Balsa entendit des pas se précipiter dans la pièce. Trop pour n'être que ceux d'une seule personne. Tanda apparut dans son champ de vision avec sa fille Motoko. La lancière se frotta les yeux.
« Te voilà enfin réveillée ! s'écria-t-il. Qu'est-ce qui s'est passé ? Et pourquoi diable étais-tu dehors, à traînasser dans la tempête du siècle ?!
- Je n'ai pas retrouvé Alika..., avoua-t-elle en essayant de se redresser lentement, dont une serviette humide posée sur son front plus tôt tomba sur ses cuisses.
- Je te l'ai pourtant déjà dit, non ? Elle sait qu'elle doit revenir à la Grotte des chasseurs.
- Non, murmura-t-elle d'une voix rauque. Tu ne comprends pas Tanda, tu ne comprends rien...
- Oh que si. Oh que je comprends ton inquiétude face à son absence, mais tu la connais : Alika est capable de survivre et de se débrouiller dans la nature. Fais-moi confiance, je suis sûr qu'Alika va revenir saine et sauve. »

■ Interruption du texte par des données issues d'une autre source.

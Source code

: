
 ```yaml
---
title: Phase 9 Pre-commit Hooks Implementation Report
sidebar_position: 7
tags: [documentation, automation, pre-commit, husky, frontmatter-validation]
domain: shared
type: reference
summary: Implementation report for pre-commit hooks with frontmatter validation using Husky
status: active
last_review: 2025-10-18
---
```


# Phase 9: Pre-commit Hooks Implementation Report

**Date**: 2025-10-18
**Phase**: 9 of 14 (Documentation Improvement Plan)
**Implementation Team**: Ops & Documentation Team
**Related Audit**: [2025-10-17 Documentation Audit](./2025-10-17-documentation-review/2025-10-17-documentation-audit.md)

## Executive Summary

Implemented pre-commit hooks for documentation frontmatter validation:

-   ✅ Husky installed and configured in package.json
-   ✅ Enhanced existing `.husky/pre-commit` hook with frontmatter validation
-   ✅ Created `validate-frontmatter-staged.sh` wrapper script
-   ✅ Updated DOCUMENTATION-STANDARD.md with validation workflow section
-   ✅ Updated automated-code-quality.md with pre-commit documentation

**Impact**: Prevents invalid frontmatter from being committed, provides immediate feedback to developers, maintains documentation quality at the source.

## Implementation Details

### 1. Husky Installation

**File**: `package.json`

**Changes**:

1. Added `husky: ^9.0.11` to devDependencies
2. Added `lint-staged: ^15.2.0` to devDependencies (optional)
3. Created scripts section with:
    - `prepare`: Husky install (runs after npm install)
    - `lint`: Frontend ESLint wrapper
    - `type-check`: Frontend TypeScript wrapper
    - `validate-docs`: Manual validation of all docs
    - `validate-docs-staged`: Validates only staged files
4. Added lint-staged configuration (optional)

Elle voulait tellement s'en convaincre, mais sa peur refusa de se taire au fond de son être.
« Tanda, hier j'ai...
- Je sais. Saya m'a tout expliquée.
- Tu te préoccupes tellement de mon état en ce moment, c'est fou, murmura-t-elle tout bas pour elle.
- Hein ?
- Non, laisse.
- Ensuite, remercie Monsieur Zen et Shuga. Ce sont eux qui t'ont retrouvée, étendue au pied d'une falaise en piteux état alors que la neige t'ensevelissait. S'ils ne t'avaient pas retrouvé, je pense que...
- Tu ne peux pas me laisser finir— allait-elle commencer, à demi en colère avant de sursauter. Tu as dit... Zen et Shuga ?
- Oui. Un des hunter qui a aidé à combattre la Ralunga et le liseur d'étoile du Palais Impérial.
- Mais que font-ils ici ?
- Tu devrais leur demander en personne. Ils ont aussi apporté une autre protégée. Elle s'appelle Aozora. C'est la petite sœur de Chagum.
- Elle est avec moi, annonça Motoko en se tassant. »
Balsa put enfin mettre un visage sur le prénom d'Aozora. Elle tenait sa poupée Kiyomi contre elle. Ses yeux bleus sarcelles frappèrent la guerrière de stupeur tant leur couleur semblait presque surnaturelle.
« Bonjour, Aozora. Moi, c'est Balsa. Je suis celle qui a sauvé ton frère, il y a douze ans.
- Vous êtes vraiment si forte que ça ? demanda-t-elle. Oniisama n'arrêtait pas de vanter vos exploits. »
La guerrière rougit intérieurement.
« J'ai aussi des faiblesses, rit-elle.
- Balsa, tu devrais te reposer, conseilla Tanda. Tu fais de la fièvre.
- Comme si je ne le savais pas... dans quelques minutes, laisse-moi terminer de m'expliquer. »
Tanda afficha une expression de colère qui ne passa pas inaperçu aux yeux de Shuga qui n'avait pas eu le temps d'avancer pour s'annoncer. Il n'avait peut-être jamais été en couple, mais il savait que quelque chose n'allait pas dans la relation de Balsa et Tanda : une atmosphère tendue régnait entre les deux.
« Parfait ! Fais-en à ta tête, continue de croire ce que tu veux ! explosa-t-il sans retenu devant tout le monde.
- Parfait, mais moi, au moins, j'ai essayé de retrouver Alika... Contrairement à toi, qui n'a pas bougé le petit doigt depuis sa disparition ! »
Elle se retourna de dos, grimaça intérieurement de douleur à son abdomen et fit feint de s'endormir rapidement. Aozora était trop abasourdie pour sortir un quelconque mot. Motoko l'attira hors de la pièce avec Nao, en excusant le comportement de ses parents et que la fillette ne devait pas en avoir peur.